Recorded data
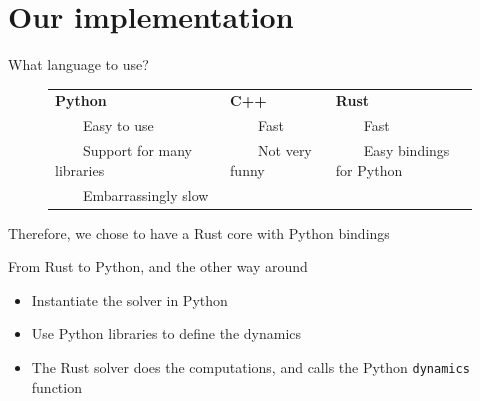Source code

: \documentclass[aspectratio=169]{beamer}
\newcommand{\tabitem}{~~\llap{\textbullet}~~}
\theoremstyle{definition}
\begin{document}
\section{Our implementation}
\begin{frame}{What language to use?}
    \begin{figure}
        \centering
        \renewcommand{\arraystretch}{1.4}
        \begin{tabular}{p{5cm}p{3.5cm}p{4.5cm}}
            \centering\textbf{Python}&\centering\textbf{C++}&\hspace{1.6cm}\textbf{Rust}\\
            \tabitem Easy to use&\tabitem Fast&\tabitem Fast\\
            \tabitem Support for many libraries&\tabitem Not very funny&\tabitem Easy bindings for Python\\
            \tabitem Embarrassingly slow&&
        \end{tabular}
    \end{figure}
    \vspace*{1cm}
    \centering
    Therefore, we chose to have a Rust core with Python bindings
\end{frame}

\begin{frame}{From Rust to Python, and the other way around}
    \begin{itemize}
        \item Instantiate the solver in Python
        \item Use Python libraries to define the dynamics
        \item The Rust solver does the computations, and calls the Python \texttt{dynamics} function
    \end{itemize}
\end{frame}
\end{document}
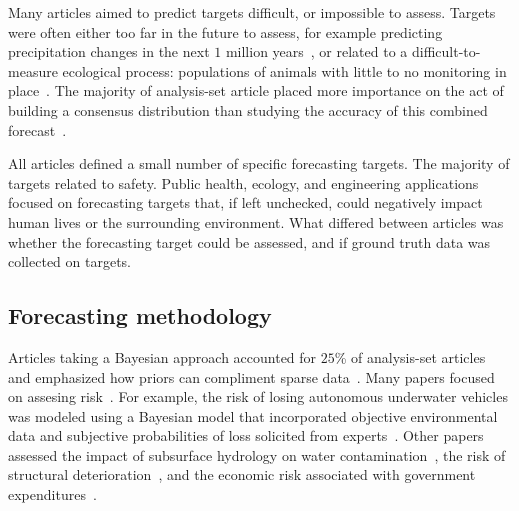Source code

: \documentclass[preprint]{elsarticle}
\begin{document}
Many articles aimed to predict targets difficult, or impossible to assess.
Targets were often either too far in the future to assess, for example predicting precipitation changes in the next $1$ million years~\cite{zio1997accounting}, or related to a difficult-to-measure ecological process: populations of animals with little to no monitoring in place~\cite{johnson2018making,borsuk2004predictive,mantyka2014understanding}.
The majority of analysis-set article placed more importance on the act of building a consensus distribution than studying the accuracy of this combined forecast~\cite{johnson2018making,cooke2014out,li2012preliminary,klas2010support,zio1997accounting,song2013combining,clemen2007advances,tartakovsky2007probabilistic,morgan2014use,borsuk2004predictive,kabak2008aggregating,cabello2012combination,adams2009acceptability,neves2008life,failing2004using,evans1994use,hora2015calibration,abramson1996hailfinder,hathout2016uncertainty,wang2008probabilistic,mantyka2014understanding,kurowicka2010probabilistic,zio1996use,brito2016bayesian,gu2016expert,mu1999multi,wang2018bayesian,shin2013robust,brito2012behavioral,baron2014two}.

All articles defined a small number of specific forecasting targets.
The majority of targets related to safety.
Public health, ecology, and engineering applications focused on forecasting targets that, if left unchecked, could negatively impact human lives or the surrounding environment.
What differed between articles was whether the forecasting target could be assessed, and if ground truth data was collected on targets.

\subsection{Forecasting methodology}

Articles taking a Bayesian approach accounted for $25$\% of analysis-set articles and emphasized how priors can compliment sparse data~\cite{zio1997accounting,bolger2017deriving,ISI:000296286100010,tartakovsky2007probabilistic,huang2016improving,neves2008life,abramson1996hailfinder,ren2002optimal,mantyka2014understanding,brito2016bayesian,wang2018bayesian,brito2012behavioral}.
Many papers focused on assesing risk~\cite{zio1997accounting,brito2016bayesian,brito2012behavioral,tartakovsky2007probabilistic}.
For example, the risk of losing autonomous underwater vehicles was modeled using a Bayesian model that incorporated objective environmental data and subjective probabilities of loss solicited from experts~\cite{brito2016bayesian,brito2012behavioral}.
Other papers assessed the impact of subsurface hydrology on water contamination~\cite{tartakovsky2007probabilistic}, the risk of structural deterioration~\cite{neves2008life}, and the economic risk associated with government expenditures~\cite{wang2018bayesian}.
\end{document}
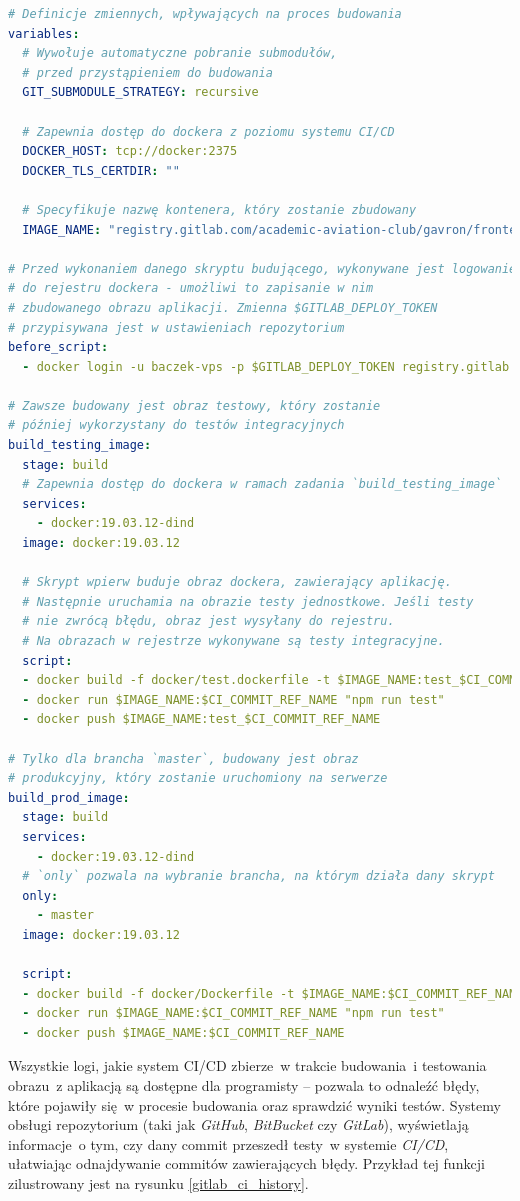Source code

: \begin{lstlisting}[language=yml, label=list:ci_cd_frontend,caption={Plik konfiguracyjny \textit{Gitlab CI}, budujący aplikację kliencką }, basicstyle=\footnotesize\ttfamily]
# Definicje zmiennych, wpływających na proces budowania
variables:
  # Wywołuje automatyczne pobranie submodułów,
  # przed przystąpieniem do budowania 
  GIT_SUBMODULE_STRATEGY: recursive
 
  # Zapewnia dostęp do dockera z poziomu systemu CI/CD
  DOCKER_HOST: tcp://docker:2375
  DOCKER_TLS_CERTDIR: "" 

  # Specyfikuje nazwę kontenera, który zostanie zbudowany 
  IMAGE_NAME: "registry.gitlab.com/academic-aviation-club/gavron/frontend"

# Przed wykonaniem danego skryptu budującego, wykonywane jest logowanie
# do rejestru dockera - umożliwi to zapisanie w nim 
# zbudowanego obrazu aplikacji. Zmienna $GITLAB_DEPLOY_TOKEN
# przypisywana jest w ustawieniach repozytorium
before_script:
  - docker login -u baczek-vps -p $GITLAB_DEPLOY_TOKEN registry.gitlab.com

# Zawsze budowany jest obraz testowy, który zostanie
# później wykorzystany do testów integracyjnych
build_testing_image:
  stage: build
  # Zapewnia dostęp do dockera w ramach zadania `build_testing_image`
  services:
    - docker:19.03.12-dind
  image: docker:19.03.12
  
  # Skrypt wpierw buduje obraz dockera, zawierający aplikację.
  # Następnie uruchamia na obrazie testy jednostkowe. Jeśli testy
  # nie zwrócą błędu, obraz jest wysyłany do rejestru.
  # Na obrazach w rejestrze wykonywane są testy integracyjne.
  script:
  - docker build -f docker/test.dockerfile -t $IMAGE_NAME:test_$CI_COMMIT_REF_NAME .
  - docker run $IMAGE_NAME:$CI_COMMIT_REF_NAME "npm run test"
  - docker push $IMAGE_NAME:test_$CI_COMMIT_REF_NAME

# Tylko dla brancha `master`, budowany jest obraz 
# produkcyjny, który zostanie uruchomiony na serwerze
build_prod_image:
  stage: build
  services:
	- docker:19.03.12-dind	
  # `only` pozwala na wybranie brancha, na którym działa dany skrypt
  only:
    - master
  image: docker:19.03.12
   
  script:
  - docker build -f docker/Dockerfile -t $IMAGE_NAME:$CI_COMMIT_REF_NAME .
  - docker run $IMAGE_NAME:$CI_COMMIT_REF_NAME "npm run test"
  - docker push $IMAGE_NAME:$CI_COMMIT_REF_NAME
\end{lstlisting}

Wszystkie logi, jakie system CI/CD zbierze~w trakcie budowania~i testowania obrazu~z aplikacją są
dostępne dla programisty -- pozwala to odnaleźć błędy, które pojawiły się~w procesie budowania oraz
sprawdzić wyniki testów. Systemy obsługi repozytorium (taki jak \textit{GitHub}, \textit{BitBucket}
czy \textit{GitLab}), wyświetlają informacje~o tym, czy dany commit przeszedł testy~w systemie
\textit{CI/CD}, ułatwiając odnajdywanie commitów zawierających błędy. Przykład tej funkcji
zilustrowany jest na rysunku \ref{gitlab_ci_history}.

Task directions:
If a line of the data contains "Easy", copy it out.

Response to this exercise:
            \tabitem Easy to use&\tabitem Fast&\tabitem Fast\\
            \tabitem Support for many libraries&\tabitem Not very funny&\tabitem Easy bindings for Python\\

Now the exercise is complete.